Most of the call was devoted to discussion of whether or not TAG should initiate a PKI Lite project. On the "con" side, it was argued that PKI Lite would be redundant: efforts like PGP and Shibboleth are already taking a lightweight approach to cert usage, and Lite would teach nothing that cannot be learned from these efforts. It was also argued that PKI Lite would not be helpful in making the transition to a full PKI; the elements that would have to be set aside to make it Lite are precisely those elements that have to be made to work in order for PKI to succeed. It was also argued that MIT's experience (Bob Morgan pointed out that PKI Lite basically means "what MIT did") is not likely to generalize easily; it might be necessary to license the "Schillerware" used there, and Michael noted that Georgetown's experience with even so straightforward-seeming a task as deploying a server-side CA cert, had been "relatively nightmarish". In general, there was a sense that PKI is just irreducibly hard, and that HEPKI should continue with its approach -- exemplified by PAG's work on the model CP -- of slow, determined slogging through all necessary details.

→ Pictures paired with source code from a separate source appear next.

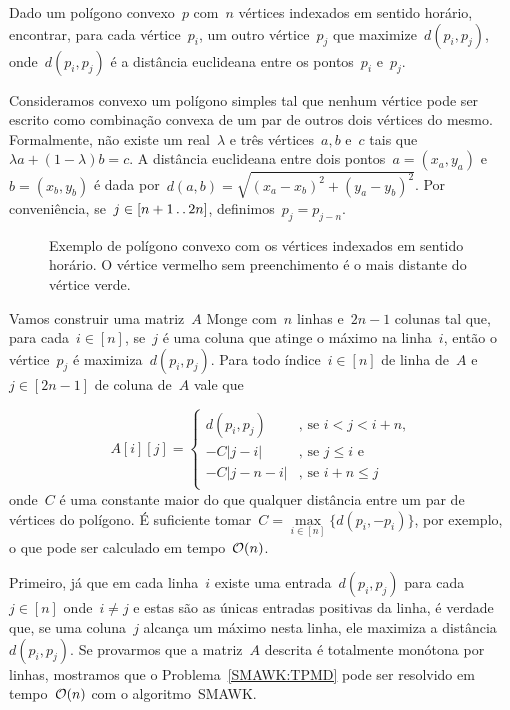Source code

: \begin{prob} \label{SMAWK:TPMD}
Dado um polígono convexo~$p$ com~$n$ vértices indexados em sentido horário, encontrar, para cada vértice~$p_i$, um outro vértice~$p_j$ que maximize~$d(p_i,p_j)$, onde~$d(p_i,p_j)$ é a distância euclideana entre os pontos~$p_i$ e~$p_j$.
\end{prob}

Consideramos convexo um polígono simples tal que nenhum vértice pode ser escrito como combinação convexa de um par de outros dois vértices do mesmo. Formalmente, não existe um real~$\lambda$ e três vértices~$a,b$ e~$c$ tais que~$\lambda a + (1 - \lambda)b = c$. A distância euclideana entre dois pontos~${ a = (x_a,y_a) }$ e~${ b = (x_b,y_b) }$ é dada por~${ d(a,b) = \sqrt{ (x_a - x_b)^2 + (y_a - y_b)^2 } }$. Por conveniência, se~$j \in [n+1 \,.\,.\, 2n]$, definimos~$p_j = p_{j-n}$.

\begin{figure}[h]
    \centering
    
    \caption{Exemplo de polígono convexo com os vértices indexados em sentido horário. O vértice vermelho sem preenchimento é o mais distante do vértice verde.} \label{SMAWK:Polygon}
\end{figure}

Vamos construir uma matriz~$A$ Monge com~$n$ linhas e~$2n - 1$ colunas tal que, para cada~$i \in [n]$, se~$j$ é uma coluna que atinge o máximo na linha~$i$, então o vértice~$p_{j}$ é maximiza~$d(p_i,p_j)$. Para todo índice~$i \in [n]$ de linha de~$A$ e~$j \in [2n - 1]$ de coluna de~$A$ vale que

\begin{equation*}
A[i][j] = \begin{cases}
d(p_i,p_j) & \text{, se } i < j < i+n \text{,} \\
-C|j - i| & \text{, se } j \leq i \text{ e } \\
-C|j - n - i| & \text{, se } i + n \leq j \\
\end{cases}
\end{equation*}
onde~$C$ é uma constante maior do que qualquer distância entre um par de vértices do polígono. É suficiente tomar~$C = \max\limits_{i \in [n]}\{d(p_i,-p_i)\}$, por exemplo, o que pode ser calculado em tempo~$\mathcal{O}(n)$.

Primeiro, já que em cada linha~$i$ existe uma entrada~$d(p_i,p_j)$ para cada~$j \in [n]$ onde~$i \neq j$ e estas são as únicas entradas positivas da linha, é verdade que, se uma coluna~$j$ alcança um máximo nesta linha, ele maximiza a distância~$d(p_i,p_j)$. Se provarmos que a matriz~$A$ descrita é totalmente monótona por linhas, mostramos que o Problema~\ref{SMAWK:TPMD} pode ser resolvido em tempo~$\mathcal{O}(n)$ com o algoritmo~\textsc{SMAWK}.


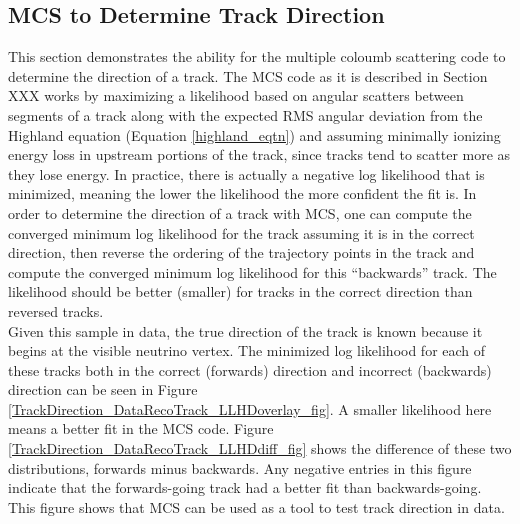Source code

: \subsection{MCS to Determine Track Direction}\label{TrackDirection_DataRecoTrack_section}
This section demonstrates the ability for the multiple coloumb scattering code to determine the direction of a track. The MCS code as it is described in Section XXX works by maximizing a likelihood based on angular scatters between segments of a track along with the expected RMS angular deviation from the Highland equation (Equation \ref{highland_eqtn}) and assuming minimally ionizing energy loss in upstream portions of the track, since tracks tend to scatter more as they lose energy. In practice, there is actually a negative log likelihood that is minimized, meaning the lower the likelihood the more confident the fit is. In order to determine the direction of a track with MCS, one can compute the converged minimum log likelihood for the track assuming it is in the correct direction, then reverse the ordering of the trajectory points in the track and compute the converged minimum log likelihood for this ``backwards'' track. The likelihood should be better (smaller) for tracks in the correct direction than reversed tracks.\\

Given this sample in {\ub} data, the true direction of the track is known because it begins at the visible neutrino vertex. The minimized log likelihood for each of these tracks both in the correct (forwards) direction and incorrect (backwards) direction can be seen in Figure \ref{TrackDirection_DataRecoTrack_LLHDoverlay_fig}. A smaller likelihood here means a better fit in the MCS code. Figure \ref{TrackDirection_DataRecoTrack_LLHDdiff_fig} shows the difference of these two distributions, forwards minus backwards. Any negative entries in this figure indicate that the forwards-going track had a better fit than backwards-going. This figure shows that MCS can be used as a tool to test track direction in {\ub} data.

On the "pro" side, Bob Morgan noted that while it is true that a PKI Lite for web authentication would bear a strong resemblance to Shibboleth, Shibboleth is focused on inter-institutional applications, where Lite would have an intra-institutional focus; the two would thus complement one another. The decisive consideration, however, was Jim's observation that TAG needs a PKI Lite in order to move forward with the profile convergence work. The group agreed to begin work on PKI Lite using signed-but-not-encrypted email as the driving application. There was general agreement that this would be likely to find a variety of small-scale uses, such as submitting travel expense reports, on ten or so campuses. Ed pointed out that small user communities are a significant plus; it's a lot harder to support a whole campus than it is to support a narrowly-defined user community, like people who travel on campus business. There was general agreement that the process of standing up PKI Lite will probably reveal "holes in PKI", and that this is a good thing. Jim has learned that Microsoft Outlook can't load a signing cert without also loading an encryption cert; [AI] Ed will send Jim mail about resolving the Outlook no-signing-without-encryption issue. [AI] All will send Jim links to information on their campus PKI work, for the TAG web site. [AI] All PKI Lite participants will send Ed their email addresses and phone numbers. [AI] Ed will compile a PKI Lite contact list and send it to TAG.
Action Items

* [AI] Jim will ask Judith Boettcher if CREN will require that institutions be able to revoke their own certs.
* [AI] Ed will send Jim mail about resolving the Outlook no-signing-without-encryption issue.
* [AI] All will send Jim links to information on their campus PKI work, for the TAG web site.
* [AI] All PKI Lite participants will send Ed their email addresses and phone numbers.
* [AI] Ed will compile a PKI Lite contact list and send it to TAG.